WHAT YOU WILL DO |
In the data that follows, how many lines contain the word "sejam"? Give only that number.

DATA TO EXAMINE |
☆ ☆ ☆ ☆ ☆

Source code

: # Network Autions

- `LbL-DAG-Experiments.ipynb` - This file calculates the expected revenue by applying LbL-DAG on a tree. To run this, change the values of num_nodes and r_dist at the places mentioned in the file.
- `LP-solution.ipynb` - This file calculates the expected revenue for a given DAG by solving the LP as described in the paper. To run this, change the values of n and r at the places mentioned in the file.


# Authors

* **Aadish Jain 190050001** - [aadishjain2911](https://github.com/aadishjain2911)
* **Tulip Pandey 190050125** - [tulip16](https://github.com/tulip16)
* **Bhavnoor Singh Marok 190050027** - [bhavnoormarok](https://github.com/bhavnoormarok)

☆ ☆ ☆ ☆ ☆

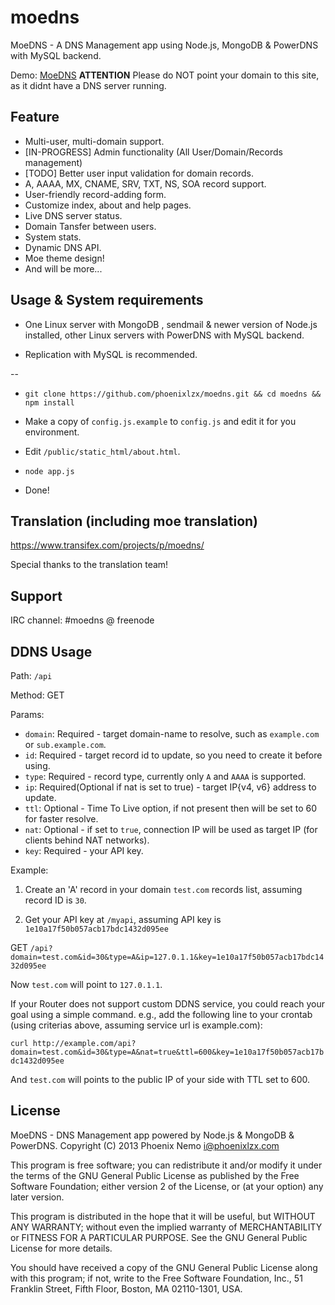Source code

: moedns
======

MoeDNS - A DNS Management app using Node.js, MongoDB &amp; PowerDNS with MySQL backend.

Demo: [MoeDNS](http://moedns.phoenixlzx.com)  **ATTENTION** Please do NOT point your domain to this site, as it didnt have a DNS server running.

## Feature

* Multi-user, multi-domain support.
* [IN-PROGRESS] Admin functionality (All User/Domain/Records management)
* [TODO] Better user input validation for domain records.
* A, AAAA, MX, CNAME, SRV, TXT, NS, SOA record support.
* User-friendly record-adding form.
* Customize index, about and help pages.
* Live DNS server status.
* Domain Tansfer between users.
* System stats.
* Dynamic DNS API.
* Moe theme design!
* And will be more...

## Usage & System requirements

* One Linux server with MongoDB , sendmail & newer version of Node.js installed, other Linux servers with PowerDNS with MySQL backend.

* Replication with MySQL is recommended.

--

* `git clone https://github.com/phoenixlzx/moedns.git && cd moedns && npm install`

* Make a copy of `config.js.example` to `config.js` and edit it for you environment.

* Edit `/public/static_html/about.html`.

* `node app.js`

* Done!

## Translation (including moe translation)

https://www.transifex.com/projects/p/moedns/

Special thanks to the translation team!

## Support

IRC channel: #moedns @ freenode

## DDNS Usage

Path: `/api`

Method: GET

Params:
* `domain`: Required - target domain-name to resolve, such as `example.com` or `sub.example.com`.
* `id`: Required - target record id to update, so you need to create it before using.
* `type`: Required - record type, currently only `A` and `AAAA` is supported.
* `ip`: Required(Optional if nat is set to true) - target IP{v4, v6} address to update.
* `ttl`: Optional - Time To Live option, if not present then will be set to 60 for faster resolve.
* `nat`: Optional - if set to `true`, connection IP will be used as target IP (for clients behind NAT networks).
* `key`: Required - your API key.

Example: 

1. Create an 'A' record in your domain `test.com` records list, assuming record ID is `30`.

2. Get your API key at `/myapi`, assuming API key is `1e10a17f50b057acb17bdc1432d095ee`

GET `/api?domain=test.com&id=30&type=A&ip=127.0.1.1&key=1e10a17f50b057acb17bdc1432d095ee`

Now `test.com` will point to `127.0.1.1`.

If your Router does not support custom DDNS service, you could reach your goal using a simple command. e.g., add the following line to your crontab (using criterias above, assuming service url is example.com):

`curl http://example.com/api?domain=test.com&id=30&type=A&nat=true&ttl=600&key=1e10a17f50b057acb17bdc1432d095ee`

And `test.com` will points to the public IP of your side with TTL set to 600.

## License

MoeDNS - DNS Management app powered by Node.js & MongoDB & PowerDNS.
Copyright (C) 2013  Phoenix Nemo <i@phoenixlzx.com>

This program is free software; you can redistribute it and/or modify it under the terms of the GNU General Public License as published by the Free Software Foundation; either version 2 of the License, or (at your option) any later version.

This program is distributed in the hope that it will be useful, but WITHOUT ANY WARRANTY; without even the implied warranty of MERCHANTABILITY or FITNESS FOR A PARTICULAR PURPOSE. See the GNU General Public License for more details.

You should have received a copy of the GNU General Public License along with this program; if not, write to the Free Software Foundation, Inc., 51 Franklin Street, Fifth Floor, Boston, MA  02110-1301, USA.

☆ ☆ ☆ ☆ ☆

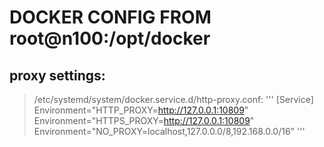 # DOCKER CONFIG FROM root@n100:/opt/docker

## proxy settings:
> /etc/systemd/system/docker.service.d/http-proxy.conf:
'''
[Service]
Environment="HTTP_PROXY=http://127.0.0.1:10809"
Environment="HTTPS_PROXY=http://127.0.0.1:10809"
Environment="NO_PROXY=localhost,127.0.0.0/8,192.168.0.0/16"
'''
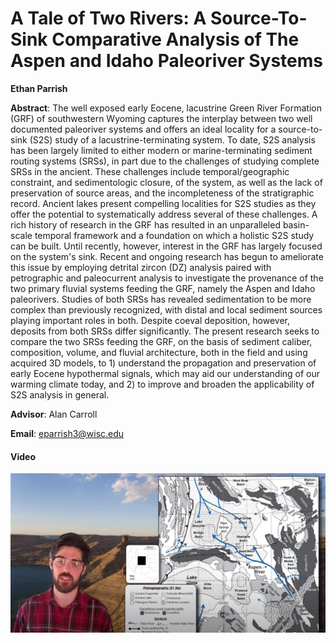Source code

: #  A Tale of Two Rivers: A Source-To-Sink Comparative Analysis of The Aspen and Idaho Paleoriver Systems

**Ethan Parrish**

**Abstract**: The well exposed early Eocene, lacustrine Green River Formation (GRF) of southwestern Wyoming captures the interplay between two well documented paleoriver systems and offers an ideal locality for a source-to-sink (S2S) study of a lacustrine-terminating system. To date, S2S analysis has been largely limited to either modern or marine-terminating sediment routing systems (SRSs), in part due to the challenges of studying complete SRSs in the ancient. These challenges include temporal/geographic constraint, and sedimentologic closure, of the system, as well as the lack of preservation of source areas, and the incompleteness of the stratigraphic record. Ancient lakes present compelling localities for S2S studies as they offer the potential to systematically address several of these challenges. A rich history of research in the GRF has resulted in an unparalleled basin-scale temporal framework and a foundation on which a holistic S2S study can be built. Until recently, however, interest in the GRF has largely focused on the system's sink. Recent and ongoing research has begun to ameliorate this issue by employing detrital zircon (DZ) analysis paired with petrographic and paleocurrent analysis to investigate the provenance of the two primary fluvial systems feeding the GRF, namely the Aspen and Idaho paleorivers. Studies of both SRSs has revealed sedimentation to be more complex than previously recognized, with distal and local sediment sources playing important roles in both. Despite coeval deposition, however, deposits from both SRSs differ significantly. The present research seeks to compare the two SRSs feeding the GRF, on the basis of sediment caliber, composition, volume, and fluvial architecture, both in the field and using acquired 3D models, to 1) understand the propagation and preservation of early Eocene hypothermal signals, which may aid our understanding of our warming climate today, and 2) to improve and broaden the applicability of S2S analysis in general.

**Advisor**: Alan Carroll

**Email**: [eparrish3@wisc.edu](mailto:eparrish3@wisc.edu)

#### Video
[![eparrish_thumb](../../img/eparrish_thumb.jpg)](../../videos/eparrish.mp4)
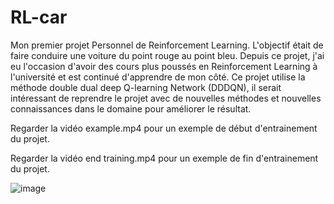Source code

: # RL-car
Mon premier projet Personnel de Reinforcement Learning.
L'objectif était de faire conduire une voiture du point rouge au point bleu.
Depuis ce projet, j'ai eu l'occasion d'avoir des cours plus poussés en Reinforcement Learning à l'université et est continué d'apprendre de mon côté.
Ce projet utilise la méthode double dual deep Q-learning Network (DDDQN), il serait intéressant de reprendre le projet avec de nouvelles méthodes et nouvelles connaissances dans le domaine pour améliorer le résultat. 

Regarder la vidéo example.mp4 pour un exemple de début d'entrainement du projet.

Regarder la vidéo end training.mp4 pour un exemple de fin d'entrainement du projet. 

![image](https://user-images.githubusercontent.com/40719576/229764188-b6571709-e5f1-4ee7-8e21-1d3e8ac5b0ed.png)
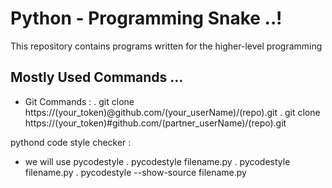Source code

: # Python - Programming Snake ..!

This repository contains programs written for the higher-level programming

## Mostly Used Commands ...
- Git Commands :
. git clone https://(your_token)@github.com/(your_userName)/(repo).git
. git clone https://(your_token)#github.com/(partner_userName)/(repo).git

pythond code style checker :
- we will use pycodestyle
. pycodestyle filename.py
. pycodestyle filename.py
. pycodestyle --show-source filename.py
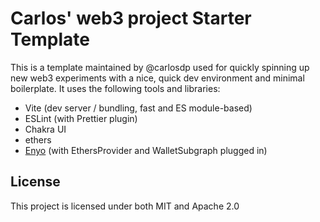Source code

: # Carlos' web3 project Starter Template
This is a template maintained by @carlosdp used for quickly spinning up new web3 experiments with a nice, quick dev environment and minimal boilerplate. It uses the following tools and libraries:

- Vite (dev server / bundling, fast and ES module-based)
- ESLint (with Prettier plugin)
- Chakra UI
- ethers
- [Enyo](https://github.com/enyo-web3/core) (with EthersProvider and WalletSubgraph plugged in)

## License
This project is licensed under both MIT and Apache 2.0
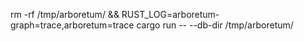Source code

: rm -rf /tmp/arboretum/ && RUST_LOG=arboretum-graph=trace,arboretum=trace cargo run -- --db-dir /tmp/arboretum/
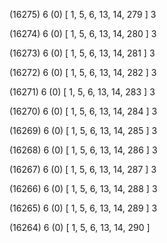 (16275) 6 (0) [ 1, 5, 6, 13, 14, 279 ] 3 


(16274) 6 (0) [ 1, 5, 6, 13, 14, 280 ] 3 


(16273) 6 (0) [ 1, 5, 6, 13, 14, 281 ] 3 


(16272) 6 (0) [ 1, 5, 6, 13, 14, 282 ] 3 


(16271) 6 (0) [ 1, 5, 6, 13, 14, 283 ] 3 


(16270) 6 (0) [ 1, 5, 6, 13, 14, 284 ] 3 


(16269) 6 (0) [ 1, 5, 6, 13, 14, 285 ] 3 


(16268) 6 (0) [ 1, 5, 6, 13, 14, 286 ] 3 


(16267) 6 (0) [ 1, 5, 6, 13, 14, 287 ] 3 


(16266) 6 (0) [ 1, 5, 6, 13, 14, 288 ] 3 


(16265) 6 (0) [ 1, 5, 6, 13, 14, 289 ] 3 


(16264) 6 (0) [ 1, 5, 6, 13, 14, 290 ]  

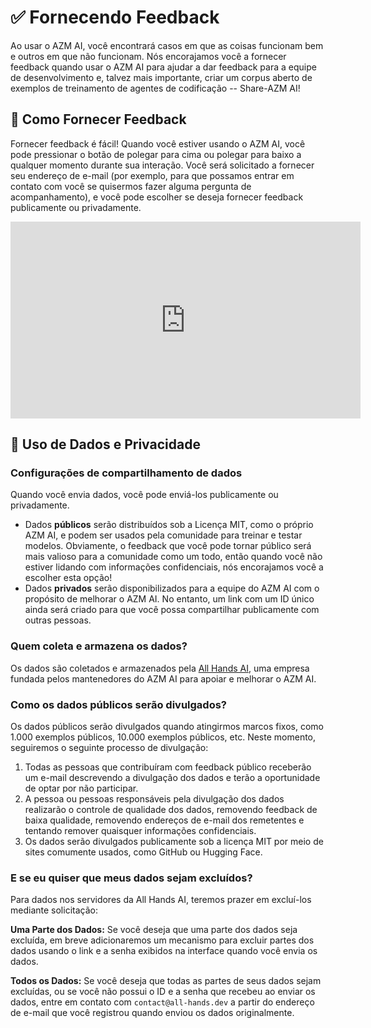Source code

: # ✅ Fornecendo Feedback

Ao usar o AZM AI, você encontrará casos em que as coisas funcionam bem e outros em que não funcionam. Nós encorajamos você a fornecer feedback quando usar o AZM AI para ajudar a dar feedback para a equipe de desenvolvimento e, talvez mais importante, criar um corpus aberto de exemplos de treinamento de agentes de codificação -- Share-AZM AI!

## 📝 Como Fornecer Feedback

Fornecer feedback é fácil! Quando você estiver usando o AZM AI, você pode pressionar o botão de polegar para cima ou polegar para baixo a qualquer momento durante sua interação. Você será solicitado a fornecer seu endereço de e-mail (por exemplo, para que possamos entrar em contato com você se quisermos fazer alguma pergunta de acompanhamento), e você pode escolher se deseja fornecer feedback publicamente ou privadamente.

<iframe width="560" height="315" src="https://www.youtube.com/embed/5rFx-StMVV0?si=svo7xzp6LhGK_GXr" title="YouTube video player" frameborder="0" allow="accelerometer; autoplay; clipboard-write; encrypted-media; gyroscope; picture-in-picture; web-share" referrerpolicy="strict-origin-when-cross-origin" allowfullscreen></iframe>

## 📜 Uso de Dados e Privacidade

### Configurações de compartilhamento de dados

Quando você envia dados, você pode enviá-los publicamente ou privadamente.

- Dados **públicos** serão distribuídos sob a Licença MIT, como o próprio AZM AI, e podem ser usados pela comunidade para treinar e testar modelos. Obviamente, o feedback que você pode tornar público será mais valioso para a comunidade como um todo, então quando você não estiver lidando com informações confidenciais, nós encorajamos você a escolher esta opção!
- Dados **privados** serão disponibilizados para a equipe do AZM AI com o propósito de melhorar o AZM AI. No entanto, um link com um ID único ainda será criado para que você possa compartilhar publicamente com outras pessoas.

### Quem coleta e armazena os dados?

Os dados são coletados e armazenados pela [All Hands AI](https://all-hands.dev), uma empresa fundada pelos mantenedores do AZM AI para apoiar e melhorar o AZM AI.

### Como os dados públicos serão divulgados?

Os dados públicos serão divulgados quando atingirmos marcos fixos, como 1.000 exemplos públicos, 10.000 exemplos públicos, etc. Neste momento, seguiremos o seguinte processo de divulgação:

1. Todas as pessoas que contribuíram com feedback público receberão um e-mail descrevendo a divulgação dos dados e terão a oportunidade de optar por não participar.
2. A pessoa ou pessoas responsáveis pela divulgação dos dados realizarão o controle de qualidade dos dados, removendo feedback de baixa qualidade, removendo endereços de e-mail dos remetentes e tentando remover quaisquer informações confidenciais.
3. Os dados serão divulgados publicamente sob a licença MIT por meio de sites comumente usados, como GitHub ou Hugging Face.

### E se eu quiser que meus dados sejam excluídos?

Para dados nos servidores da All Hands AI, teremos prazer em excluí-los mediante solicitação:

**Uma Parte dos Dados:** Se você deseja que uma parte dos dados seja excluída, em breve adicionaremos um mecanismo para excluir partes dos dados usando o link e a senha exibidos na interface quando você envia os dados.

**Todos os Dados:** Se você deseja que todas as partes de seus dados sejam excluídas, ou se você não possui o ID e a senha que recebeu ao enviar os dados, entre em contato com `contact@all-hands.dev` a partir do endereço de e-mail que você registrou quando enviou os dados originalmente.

☆ ☆ ☆ ☆ ☆

ANSWER FOR THIS EXERCISE |
2